The main ideologist of monopoly capitalism is Karl Marx, who proved that capitalism is focused on creating monopolies and preserving empires. He called this stage of development of capitalism imperialism. The concentration of capital in the hands of large enterprises expands the possibilities of using scientific and technological achievements in production. In real life, a monopoly is power over the market. A seller has monopoly power if he can increase the price of his product by limiting the volume of output of a good or service produced. In monopoly markets, there are barriers to entry that make it impossible for a new entity to penetrate its boundaries. In the process of transition to the formation of large enterprises and their associations, a major role belongs to the active use of the joint-stock form of organization of capital and capitalist management. A joint-stock enterprise is formed on the basis of combining many individual capitals and personal savings of households by issuing shares

Cartel- an association of several enterprises of the same industry, the participants of which retain ownership of the means of production and the product produced, production and commercial activities.

Syndicate- an association of several enterprises of the same industry, the participants of which retain ownership of the means of production, but do not have ownership of the product produced.
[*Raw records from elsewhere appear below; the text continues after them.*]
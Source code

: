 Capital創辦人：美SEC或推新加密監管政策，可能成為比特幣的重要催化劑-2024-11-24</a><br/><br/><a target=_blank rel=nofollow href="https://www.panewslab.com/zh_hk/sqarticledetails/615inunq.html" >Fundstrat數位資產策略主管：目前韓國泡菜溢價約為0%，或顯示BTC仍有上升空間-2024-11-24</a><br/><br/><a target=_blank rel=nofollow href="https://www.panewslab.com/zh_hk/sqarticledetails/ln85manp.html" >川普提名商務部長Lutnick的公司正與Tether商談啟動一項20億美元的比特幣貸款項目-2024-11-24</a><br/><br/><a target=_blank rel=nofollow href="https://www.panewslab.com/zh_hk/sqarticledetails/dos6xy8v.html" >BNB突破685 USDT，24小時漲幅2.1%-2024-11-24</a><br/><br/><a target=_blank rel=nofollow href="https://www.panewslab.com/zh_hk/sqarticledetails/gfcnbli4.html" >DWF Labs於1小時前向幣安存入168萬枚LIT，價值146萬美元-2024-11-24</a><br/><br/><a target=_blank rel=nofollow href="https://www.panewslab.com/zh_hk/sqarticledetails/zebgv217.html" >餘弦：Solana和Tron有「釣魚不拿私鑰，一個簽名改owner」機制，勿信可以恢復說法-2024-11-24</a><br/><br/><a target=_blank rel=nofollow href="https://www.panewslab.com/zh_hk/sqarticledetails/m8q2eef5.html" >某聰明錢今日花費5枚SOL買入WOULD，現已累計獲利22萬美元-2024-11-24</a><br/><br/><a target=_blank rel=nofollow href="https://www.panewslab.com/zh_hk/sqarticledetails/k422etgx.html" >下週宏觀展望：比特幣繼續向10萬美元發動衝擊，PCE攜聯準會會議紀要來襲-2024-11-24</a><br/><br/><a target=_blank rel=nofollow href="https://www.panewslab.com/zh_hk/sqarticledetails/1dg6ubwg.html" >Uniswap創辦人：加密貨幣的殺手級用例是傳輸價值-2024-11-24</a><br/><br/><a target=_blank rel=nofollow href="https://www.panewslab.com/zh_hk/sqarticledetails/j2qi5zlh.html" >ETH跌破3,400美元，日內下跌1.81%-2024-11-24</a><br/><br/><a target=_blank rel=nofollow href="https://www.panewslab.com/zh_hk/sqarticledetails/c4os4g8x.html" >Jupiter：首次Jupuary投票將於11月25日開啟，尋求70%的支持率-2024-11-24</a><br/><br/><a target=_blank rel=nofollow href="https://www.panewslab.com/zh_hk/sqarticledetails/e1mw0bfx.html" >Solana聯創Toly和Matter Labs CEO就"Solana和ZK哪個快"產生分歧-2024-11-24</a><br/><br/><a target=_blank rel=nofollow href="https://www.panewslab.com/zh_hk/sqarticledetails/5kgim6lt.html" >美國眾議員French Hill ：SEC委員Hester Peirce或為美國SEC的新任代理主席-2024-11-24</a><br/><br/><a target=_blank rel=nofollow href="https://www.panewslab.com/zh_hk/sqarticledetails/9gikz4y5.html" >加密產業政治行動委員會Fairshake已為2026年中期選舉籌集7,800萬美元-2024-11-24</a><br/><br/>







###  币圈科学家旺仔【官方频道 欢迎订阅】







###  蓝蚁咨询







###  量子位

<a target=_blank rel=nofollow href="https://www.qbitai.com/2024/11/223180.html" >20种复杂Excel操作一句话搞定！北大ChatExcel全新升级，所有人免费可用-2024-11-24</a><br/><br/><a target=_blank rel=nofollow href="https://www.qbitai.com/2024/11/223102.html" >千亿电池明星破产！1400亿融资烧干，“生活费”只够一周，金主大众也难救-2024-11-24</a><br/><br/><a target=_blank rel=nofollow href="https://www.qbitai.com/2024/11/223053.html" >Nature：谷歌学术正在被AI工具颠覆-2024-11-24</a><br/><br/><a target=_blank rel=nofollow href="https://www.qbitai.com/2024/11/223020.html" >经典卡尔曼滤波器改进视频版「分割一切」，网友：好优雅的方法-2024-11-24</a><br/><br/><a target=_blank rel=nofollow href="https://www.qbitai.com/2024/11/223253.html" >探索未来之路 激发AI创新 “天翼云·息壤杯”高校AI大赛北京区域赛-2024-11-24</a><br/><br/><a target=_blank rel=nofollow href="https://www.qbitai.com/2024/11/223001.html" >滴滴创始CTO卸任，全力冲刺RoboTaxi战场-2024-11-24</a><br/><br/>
Sales within the syndicate are carried out by a common sales enterprise.

Trust- an association of enterprises, firms, whose participants lose production and trade independence and carry out their activities taking into account the decisions of the management center.

Concern- a large association of enterprises connected by a community of interests, agreement, capital, participation in joint activities. International concerns are called transnational corporations. Banks and other credit institutions actively provide loans on preferential terms and assist corporations in distributing new issues of securities. All of these trends are evidence of the formation of financial monopoly capital.